*** Records shown

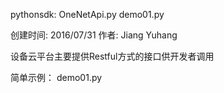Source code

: pythonsdk:
OneNetApi.py
demo01.py

创建时间: 2016/07/31
作者: Jiang Yuhang

设备云平台主要提供Restful方式的接口供开发者调用

简单示例：
demo01.py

******

What the task requires: Exclude images. Return the data above verbatim.

Answer to the problem:
Source code

: pythonsdk:
OneNetApi.py
demo01.py

创建时间: 2016/07/31
作者: Jiang Yuhang

设备云平台主要提供Restful方式的接口供开发者调用

简单示例：
demo01.py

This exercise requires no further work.